Réunis par vidéoconférence le 10 janvier, l’Egypte, le Soudan et l’Ethiopie, représentés par leurs ministres des Affaires étrangères et ceux de l’Irrigation, ont annoncé l’échec du nouveau cycle des négociations sur le barrage de la Renaissance, parrainées par l’Union Africaine (UA). Selon le communiqué du ministère égyptien des Affaires étrangères, « les désaccords persistent sur les aspects procéduraux liés au processus de négociation ». Alors que le Soudan insiste à fournir aux experts de l’UA un rôle plus élargi leur permettant de proposer des solutions contraignantes aux questions litigieuses, l’Egypte et l’Ethiopie rejettent catégoriquement cette proposition. Pour l’Egypte, « il relève du droit des trois pays de décider des textes de l’accord sur le remplissage et l’exploitation du barrage, surtout que les experts de l’UA ne sont pas spécialisés dans les questions techniques », dit le communiqué. L’Egypte s’est dite cependant prête « à s’engager dans des négociations sérieuses pour parvenir à un accord juridique contraignant sur les règles de remplissage et d’exploitation du barrage ».

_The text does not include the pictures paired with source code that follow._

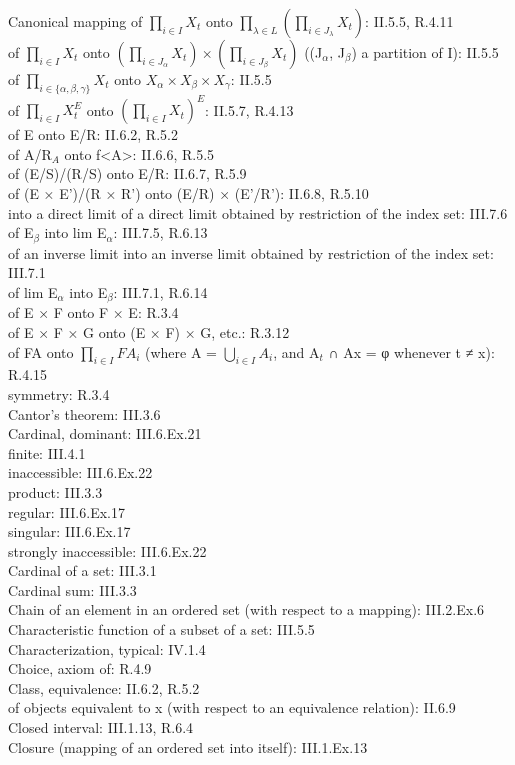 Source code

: Canonical mapping of \(\prod_{i\in I}X_t\) onto \(\prod_{\lambda \in L}\left(\prod_{i\in J_\lambda}X_t\right)\): II.5.5, R.4.11\\
of \(\prod_{i\in I}X_t\) onto \(\left(\prod_{i\in J_\alpha}X_t\right) \times \left(\prod_{i\in J_\beta}X_t\right)\) ((J\(_\alpha\), J\(_\beta\)) a partition of I): II.5.5\\
of \(\prod_{i\in \{\alpha,\beta,\gamma\}}X_t\) onto \(X_\alpha \times X_\beta \times X_\gamma\): II.5.5\\
of \(\prod_{i\in I}X_t^E\) onto \(\left(\prod_{i\in I}X_t\right)^E\): II.5.7, R.4.13\\
of E onto E/R: II.6.2, R.5.2\\
of A/R\(_A\) onto f\textless A\textgreater: II.6.6, R.5.5\\
of (E/S)/(R/S) onto E/R: II.6.7, R.5.9\\
of (E × E')/(R × R') onto (E/R) × (E'/R'): II.6.8, R.5.10\\
into a direct limit of a direct limit obtained by restriction of the index set: III.7.6\\
of E\(_\beta\) into lim E\(_\alpha\): III.7.5, R.6.13\\
of an inverse limit into an inverse limit obtained by restriction of the index set: III.7.1\\
of lim E\(_\alpha\) into E\(_\beta\): III.7.1, R.6.14\\
of E × F onto F × E: R.3.4\\
of E × F × G onto (E × F) × G, etc.: R.3.12\\
of FA onto \(\prod_{i\in I}FA_i\) (where A = \(\bigcup_{i\in I}A_i\), and A\(_t\) ∩ Ax = φ whenever t ≠ x): R.4.15\\
symmetry: R.3.4\\
Cantor's theorem: III.3.6\\
Cardinal, dominant: III.6.Ex.21\\
finite: III.4.1\\
inaccessible: III.6.Ex.22\\
product: III.3.3\\
regular: III.6.Ex.17\\
singular: III.6.Ex.17\\
strongly inaccessible: III.6.Ex.22\\
Cardinal of a set: III.3.1\\
Cardinal sum: III.3.3\\
Chain of an element in an ordered set (with respect to a mapping): III.2.Ex.6\\
Characteristic function of a subset of a set: III.5.5\\
Characterization, typical: IV.1.4\\
Choice, axiom of: R.4.9\\
Class, equivalence: II.6.2, R.5.2\\
of objects equivalent to x (with respect to an equivalence relation): II.6.9\\
Closed interval: III.1.13, R.6.4\\
Closure (mapping of an ordered set into itself): III.1.Ex.13

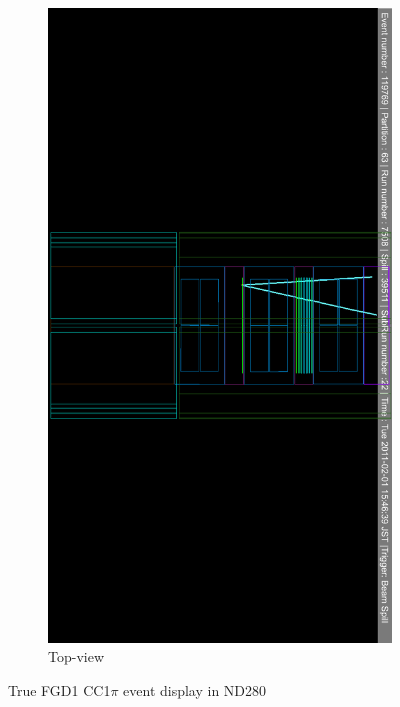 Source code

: \begin{itemize}
\begin{figure}[h]
\begin{subfigure}[t]{0.49\textwidth}
			\includegraphics[width=\textwidth, trim={0mm 170mm 10mm 170mm}, clip]{figures/numu/evtdisplay/CC1pi_7508_22_119769_ortX0Z_all}
			\caption{Top-view}
		\end{subfigure}
		\caption{True FGD1 CC1$\pi$ event display in ND280}
		\label{fig:cc1pi_evtdisplay}
	\end{figure}
	

\end{itemize}

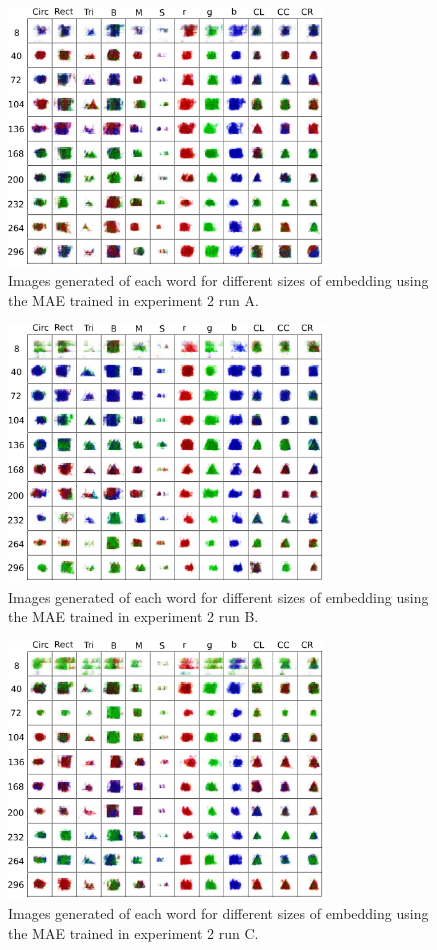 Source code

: \begin{figure}
\centering
\includegraphics[width=0.75\textwidth]{Figs/shapes/singlelabel333A.png}
\caption{Images generated of each word for different sizes of embedding using the MAE trained in experiment 2 run A.}
\label{fig:333singleA}
\end{figure}
\begin{figure}
\centering
\includegraphics[width=0.75\textwidth]{Figs/shapes/singlelabel333B.png}
\caption{Images generated of each word for different sizes of embedding using the MAE trained in experiment 2 run B.}
\label{fig:333singleB}
\end{figure}
\begin{figure}
\centering
\includegraphics[width=0.75\textwidth]{Figs/shapes/singlelabel333C.png}
\caption{Images generated of each word for different sizes of embedding using the MAE trained in experiment 2 run C.}
\label{fig:333singleC}
\end{figure}
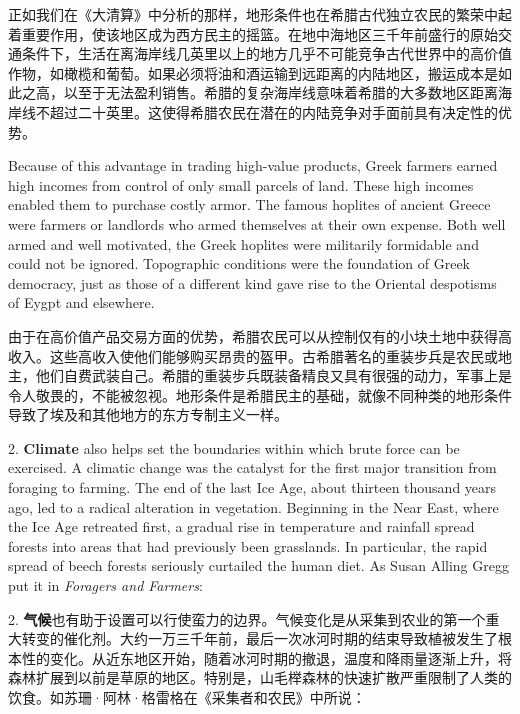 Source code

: \begin{Parallel}{97mm}{45mm}
  \ParallelRText
  {正如我们在《大清算》中分析的那样，地形条件也在希腊古代独立农民的繁荣中起着重要作用，使该地区成为西方民主的摇篮。在地中海地区三千年前盛行的原始交通条件下，生活在离海岸线几英里以上的地方几乎不可能竞争古代世界中的高价值作物，如橄榄和葡萄。如果必须将油和酒运输到远距离的内陆地区，搬运成本是如此之高，以至于无法盈利销售。希腊的复杂海岸线意味着希腊的大多数地区距离海岸线不超过二十英里。这使得希腊农民在潜在的内陆竞争对手面前具有决定性的优势。}
  \ParallelPar


  \ParallelLText
  {Because of this advantage in trading high-value products, Greek farmers earned high incomes from control of only small parcels of land. These high incomes enabled them to purchase costly armor. The famous hoplites of ancient Greece were farmers or landlords who armed themselves at their own expense. Both well armed and well motivated, the Greek hoplites were militarily formidable and could not be ignored. Topographic conditions were the foundation of Greek democracy, just as those of a different kind gave rise to the Oriental despotisms of Eygpt and elsewhere.}
  
  \ParallelRText
  {由于在高价值产品交易方面的优势，希腊农民可以从控制仅有的小块土地中获得高收入。这些高收入使他们能够购买昂贵的盔甲。古希腊著名的重装步兵是农民或地主，他们自费武装自己。希腊的重装步兵既装备精良又具有很强的动力，军事上是令人敬畏的，不能被忽视。地形条件是希腊民主的基础，就像不同种类的地形条件导致了埃及和其他地方的东方专制主义一样。}
  \ParallelPar


  \ParallelLText
  {2. \textbf{Climate} also helps set the boundaries within which brute force can be exercised. A climatic change was the catalyst for the first major transition from foraging to farming. The end of the last Ice Age, about thirteen thousand years ago, led to a radical alteration in vegetation. Beginning in the Near East, where the Ice Age retreated first, a gradual rise in temperature and rainfall spread forests into areas that had previously been grasslands. In particular, the rapid spread of beech forests seriously curtailed the human diet. As Susan Alling Gregg put it in \emph{Foragers and Farmers}:}
  
  \ParallelRText
  {2. \textbf{气候}也有助于设置可以行使蛮力的边界。气候变化是从采集到农业的第一个重大转变的催化剂。大约一万三千年前，最后一次冰河时期的结束导致植被发生了根本性的变化。从近东地区开始，随着冰河时期的撤退，温度和降雨量逐渐上升，将森林扩展到以前是草原的地区。特别是，山毛榉森林的快速扩散严重限制了人类的饮食。如苏珊·阿林·格雷格在《采集者和农民》中所说：}
  \ParallelPar



\end{Parallel}
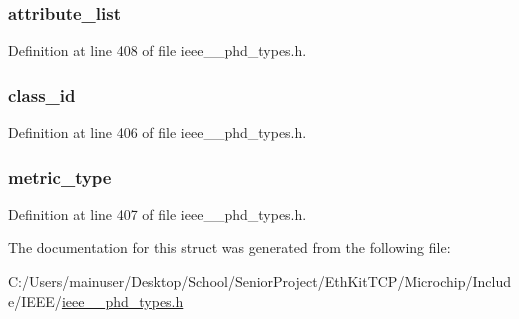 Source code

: \subsubsection[{attribute\+\_\+list}]{ attribute\+\_\+list}\label{struct___segm_elem_static_attr_entry_a55d9d2bb0279117dc42540f02b5f934c}


Definition at line 408 of file ieee\+\_\+\_\+phd\+\_\+types.\+h.

\hypertarget{struct___segm_elem_static_attr_entry_ad0a510237949ff545815366adea89f8b}{}
\subsubsection[{class\+\_\+id}]{ class\+\_\+id}\label{struct___segm_elem_static_attr_entry_ad0a510237949ff545815366adea89f8b}


Definition at line 406 of file ieee\+\_\+\_\+phd\+\_\+types.\+h.

\hypertarget{struct___segm_elem_static_attr_entry_a34ce56177f5504256755d9e1d12f4435}{}
\subsubsection[{metric\+\_\+type}]{ metric\+\_\+type}\label{struct___segm_elem_static_attr_entry_a34ce56177f5504256755d9e1d12f4435}


Definition at line 407 of file ieee\+\_\+\_\+phd\+\_\+types.\+h.



The documentation for this struct was generated from the following file\+:\begin{DoxyCompactItemize}
\item 
C\+:/\+Users/mainuser/\+Desktop/\+School/\+Senior\+Project/\+Eth\+Kit\+T\+C\+P/\+Microchip/\+Include/\+I\+E\+E\+E/\hyperlink{ieee__11073__phd__types_8h}{ieee\+\_\+\_\+phd\+\_\+types.\+h}\end{DoxyCompactItemize}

Une nouvelle impasse regrettée par la ministre sud-africaine des Affaires étrangères, Naledi Pandor, qui a déclaré qu’elle soumettra un rapport au président sud-africain, Cyrill Ramaphosa, afin d’examiner les mesures qui pourraient être prises pour traiter cette question au cours de la période à venir. Le ministre soudanais de l’Irrigation, Yasser Abbas, a affirmé, à la suite de cette rencontre, que son pays ne « peut pas continuer dans ce cercle vicieux de négociations et que le barrage pose une menace directe au barrage soudanais de Roseires ». C’est pourquoi Khartoum a déposé cette semaine une plainte auprès de l’Ethiopie et de l’UA contestant l’intention d’Addis-Abeba de poursuivre le remplissage du barrage.
Que veut le Soudan ?
Pour la cheffe du département des études africaines au Centre des Etudes Politiques et Stratégiques (CEPS) d’Al-Ahram, Amany El-Taweel, il était difficile de voir des résultats positifs suite à cette rencontre, les parties s’étant réunies sur fond de nouveaux différends, surtout que le Soudan avait boycotté la réunion du 4 janvier, pour ne pas avoir reçu une réponse à sa demande concernant la convocation d’une réunion bilatérale avec des experts de l’UA et les trois pays chacun à part, et avait même menacé de ne pas poursuivre les négociations si sa demande n’était prise en considération. Selon El-Taweel, il peut y avoir deux lectures à la position soudanaise. « Il n’est pas exclu que Khartoum veuille inclure un nouveau médiateur aux négociations dans l’espoir qu’il puisse faire bouger l’eau stagnante. L’autre explication, et c’est la plus plausible, c’est que Khartoum prémédite de retarder un accord sur le dossier du barrage à un moment où le torchon brûle entre le Soudan et l’Ethiopie pour éviter la colère de la rue soudanaise », estime l’experte, ajoutant que « l’Egypte et l’Ethiopie ont raison de refuser cette proposition, car tous les points de différends ont besoin de décisions souveraines des pays concernés ».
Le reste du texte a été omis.